Work task |
Reproduce the top of the data verbatim, through and including the line that contains "4. Change directory to project folder".

Entries taken from a collection:
----

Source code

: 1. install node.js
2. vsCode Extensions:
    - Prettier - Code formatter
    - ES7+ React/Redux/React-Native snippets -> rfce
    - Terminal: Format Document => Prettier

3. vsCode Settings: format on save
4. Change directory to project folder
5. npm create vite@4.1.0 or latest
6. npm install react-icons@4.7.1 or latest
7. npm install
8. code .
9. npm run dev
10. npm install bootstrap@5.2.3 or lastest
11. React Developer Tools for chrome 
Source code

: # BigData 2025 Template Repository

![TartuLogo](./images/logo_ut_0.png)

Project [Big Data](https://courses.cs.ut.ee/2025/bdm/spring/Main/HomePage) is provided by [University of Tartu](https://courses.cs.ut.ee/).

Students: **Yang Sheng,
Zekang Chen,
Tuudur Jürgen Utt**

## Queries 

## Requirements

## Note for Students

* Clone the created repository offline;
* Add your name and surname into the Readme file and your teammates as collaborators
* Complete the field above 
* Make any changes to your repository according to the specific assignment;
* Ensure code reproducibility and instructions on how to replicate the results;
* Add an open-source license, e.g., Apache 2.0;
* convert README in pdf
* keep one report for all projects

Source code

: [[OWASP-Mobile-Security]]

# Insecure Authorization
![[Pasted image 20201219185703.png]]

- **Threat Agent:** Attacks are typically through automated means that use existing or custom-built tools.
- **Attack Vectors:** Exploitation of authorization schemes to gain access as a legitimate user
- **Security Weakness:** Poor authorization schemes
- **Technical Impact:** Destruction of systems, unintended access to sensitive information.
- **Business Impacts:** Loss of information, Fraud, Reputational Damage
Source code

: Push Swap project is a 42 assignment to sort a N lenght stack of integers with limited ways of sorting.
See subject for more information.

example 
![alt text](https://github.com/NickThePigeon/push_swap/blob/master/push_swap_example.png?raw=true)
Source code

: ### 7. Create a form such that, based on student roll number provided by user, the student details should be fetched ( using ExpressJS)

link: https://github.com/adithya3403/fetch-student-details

----

Solution |
Source code

: 1. install node.js
2. vsCode Extensions:
    - Prettier - Code formatter
    - ES7+ React/Redux/React-Native snippets -> rfce
    - Terminal: Format Document => Prettier

3. vsCode Settings: format on save
4. Change directory to project folder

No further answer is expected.